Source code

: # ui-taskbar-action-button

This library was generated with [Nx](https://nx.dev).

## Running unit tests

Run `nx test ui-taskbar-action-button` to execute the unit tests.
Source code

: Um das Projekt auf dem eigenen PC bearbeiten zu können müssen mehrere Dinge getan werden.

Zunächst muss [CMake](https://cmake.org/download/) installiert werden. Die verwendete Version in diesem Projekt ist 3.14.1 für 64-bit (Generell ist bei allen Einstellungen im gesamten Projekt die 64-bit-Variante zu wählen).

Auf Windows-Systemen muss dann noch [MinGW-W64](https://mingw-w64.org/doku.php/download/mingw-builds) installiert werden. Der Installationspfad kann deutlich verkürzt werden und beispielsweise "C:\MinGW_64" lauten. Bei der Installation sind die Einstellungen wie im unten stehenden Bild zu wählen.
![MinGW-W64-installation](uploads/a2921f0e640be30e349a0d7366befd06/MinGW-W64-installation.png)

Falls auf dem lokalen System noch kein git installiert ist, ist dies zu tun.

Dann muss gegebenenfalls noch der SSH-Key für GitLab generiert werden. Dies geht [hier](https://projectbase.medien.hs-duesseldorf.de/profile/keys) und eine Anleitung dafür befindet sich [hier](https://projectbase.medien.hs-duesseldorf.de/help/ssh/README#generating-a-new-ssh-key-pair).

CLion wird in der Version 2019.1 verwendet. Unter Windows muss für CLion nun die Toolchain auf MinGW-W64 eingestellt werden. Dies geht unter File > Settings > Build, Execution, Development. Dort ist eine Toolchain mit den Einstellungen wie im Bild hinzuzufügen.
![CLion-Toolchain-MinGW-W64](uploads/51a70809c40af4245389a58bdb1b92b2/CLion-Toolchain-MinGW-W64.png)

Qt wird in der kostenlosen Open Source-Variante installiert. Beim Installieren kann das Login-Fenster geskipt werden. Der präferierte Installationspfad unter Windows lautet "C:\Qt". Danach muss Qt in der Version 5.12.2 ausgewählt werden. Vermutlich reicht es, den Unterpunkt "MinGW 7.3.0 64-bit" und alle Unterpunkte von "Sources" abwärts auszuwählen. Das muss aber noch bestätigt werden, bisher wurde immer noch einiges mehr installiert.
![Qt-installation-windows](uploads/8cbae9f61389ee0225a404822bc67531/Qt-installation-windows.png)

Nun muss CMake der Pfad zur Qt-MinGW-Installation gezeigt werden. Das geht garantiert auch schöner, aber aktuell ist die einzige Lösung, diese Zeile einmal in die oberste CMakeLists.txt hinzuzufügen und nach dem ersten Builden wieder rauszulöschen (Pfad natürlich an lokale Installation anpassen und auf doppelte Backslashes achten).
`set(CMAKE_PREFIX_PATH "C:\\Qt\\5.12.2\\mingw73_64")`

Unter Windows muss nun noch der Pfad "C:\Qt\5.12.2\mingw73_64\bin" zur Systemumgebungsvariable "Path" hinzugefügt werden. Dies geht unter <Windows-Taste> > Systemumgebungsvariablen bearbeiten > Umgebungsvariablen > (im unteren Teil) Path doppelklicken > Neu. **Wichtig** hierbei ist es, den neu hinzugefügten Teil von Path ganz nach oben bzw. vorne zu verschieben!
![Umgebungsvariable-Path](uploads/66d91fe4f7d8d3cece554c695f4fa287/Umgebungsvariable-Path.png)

EXERCISE INSTRUCTIONS:
All lines of the listing that contain the word "Toolchain" should be copied out.

RESULT FOR THIS EXERCISE:
CLion wird in der Version 2019.1 verwendet. Unter Windows muss für CLion nun die Toolchain auf MinGW-W64 eingestellt werden. Dies geht unter File > Settings > Build, Execution, Development. Dort ist eine Toolchain mit den Einstellungen wie im Bild hinzuzufügen.
![CLion-Toolchain-MinGW-W64](uploads/51a70809c40af4245389a58bdb1b92b2/CLion-Toolchain-MinGW-W64.png)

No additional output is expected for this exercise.